START DATASET
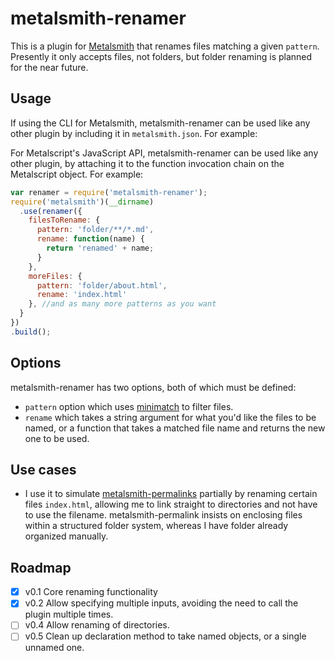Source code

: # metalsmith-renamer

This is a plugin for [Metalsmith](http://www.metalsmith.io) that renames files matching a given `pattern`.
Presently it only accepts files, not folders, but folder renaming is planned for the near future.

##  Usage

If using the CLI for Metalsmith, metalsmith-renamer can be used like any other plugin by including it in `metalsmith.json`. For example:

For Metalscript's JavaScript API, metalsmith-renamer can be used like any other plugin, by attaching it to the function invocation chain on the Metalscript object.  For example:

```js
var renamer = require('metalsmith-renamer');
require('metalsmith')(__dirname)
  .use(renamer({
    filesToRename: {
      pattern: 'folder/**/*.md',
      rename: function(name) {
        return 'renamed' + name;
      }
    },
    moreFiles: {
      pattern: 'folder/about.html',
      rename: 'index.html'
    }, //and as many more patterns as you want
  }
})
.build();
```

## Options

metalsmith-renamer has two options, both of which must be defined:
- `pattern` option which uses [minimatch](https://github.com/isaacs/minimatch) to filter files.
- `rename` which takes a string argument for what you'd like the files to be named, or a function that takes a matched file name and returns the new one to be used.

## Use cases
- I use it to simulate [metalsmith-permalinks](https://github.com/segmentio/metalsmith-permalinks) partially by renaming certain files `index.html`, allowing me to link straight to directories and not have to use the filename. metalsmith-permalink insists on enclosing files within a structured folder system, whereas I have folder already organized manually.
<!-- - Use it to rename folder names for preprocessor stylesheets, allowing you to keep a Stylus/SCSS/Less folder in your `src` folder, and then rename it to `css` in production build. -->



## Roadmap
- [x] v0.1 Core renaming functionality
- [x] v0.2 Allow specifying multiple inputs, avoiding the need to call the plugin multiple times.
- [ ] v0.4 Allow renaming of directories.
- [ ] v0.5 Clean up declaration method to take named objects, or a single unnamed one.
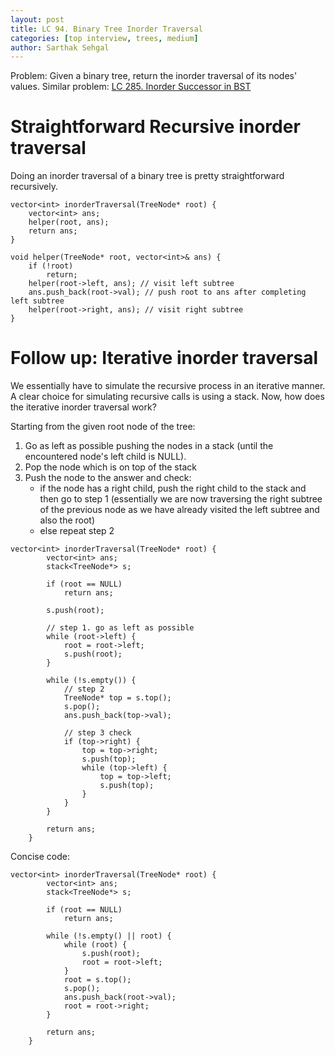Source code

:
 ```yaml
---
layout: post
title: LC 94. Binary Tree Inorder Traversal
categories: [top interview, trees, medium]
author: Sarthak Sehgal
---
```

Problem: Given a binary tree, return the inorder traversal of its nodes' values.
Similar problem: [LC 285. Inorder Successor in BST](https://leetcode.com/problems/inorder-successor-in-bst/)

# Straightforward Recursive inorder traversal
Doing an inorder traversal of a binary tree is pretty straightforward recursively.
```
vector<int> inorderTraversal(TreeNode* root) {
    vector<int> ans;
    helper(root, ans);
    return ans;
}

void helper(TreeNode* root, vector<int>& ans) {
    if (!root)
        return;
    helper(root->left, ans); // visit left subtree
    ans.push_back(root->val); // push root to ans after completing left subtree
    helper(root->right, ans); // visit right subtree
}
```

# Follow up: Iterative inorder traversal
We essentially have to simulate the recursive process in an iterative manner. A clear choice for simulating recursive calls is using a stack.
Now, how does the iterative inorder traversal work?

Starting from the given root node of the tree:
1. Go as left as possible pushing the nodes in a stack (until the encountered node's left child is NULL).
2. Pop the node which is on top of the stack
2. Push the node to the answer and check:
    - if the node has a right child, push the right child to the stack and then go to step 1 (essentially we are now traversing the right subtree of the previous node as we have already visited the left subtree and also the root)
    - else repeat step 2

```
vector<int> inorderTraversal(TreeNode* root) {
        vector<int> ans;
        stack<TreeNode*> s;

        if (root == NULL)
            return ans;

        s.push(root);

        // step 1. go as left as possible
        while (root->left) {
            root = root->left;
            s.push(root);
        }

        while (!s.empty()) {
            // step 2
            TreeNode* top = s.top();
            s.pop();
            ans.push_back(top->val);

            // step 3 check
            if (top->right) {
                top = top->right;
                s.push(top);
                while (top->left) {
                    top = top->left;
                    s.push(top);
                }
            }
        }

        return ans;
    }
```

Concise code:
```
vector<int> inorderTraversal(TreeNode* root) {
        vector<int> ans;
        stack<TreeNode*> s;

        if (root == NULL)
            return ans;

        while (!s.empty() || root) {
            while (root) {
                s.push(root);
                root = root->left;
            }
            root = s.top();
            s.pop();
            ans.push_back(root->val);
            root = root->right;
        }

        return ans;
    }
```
END DATASET
- [WHAT TO PRODUCE]
Only lines of the material that contain the word "metalsmith" belong in the answer; copy each one.

- [EXERCISE RESULT]
: # metalsmith-renamer
This is a plugin for [Metalsmith](http://www.metalsmith.io) that renames files matching a given `pattern`.
If using the CLI for Metalsmith, metalsmith-renamer can be used like any other plugin by including it in `metalsmith.json`. For example:
For Metalscript's JavaScript API, metalsmith-renamer can be used like any other plugin, by attaching it to the function invocation chain on the Metalscript object.  For example:
var renamer = require('metalsmith-renamer');
require('metalsmith')(__dirname)
metalsmith-renamer has two options, both of which must be defined:
- I use it to simulate [metalsmith-permalinks](https://github.com/segmentio/metalsmith-permalinks) partially by renaming certain files `index.html`, allowing me to link straight to directories and not have to use the filename. metalsmith-permalink insists on enclosing files within a structured folder system, whereas I have folder already organized manually.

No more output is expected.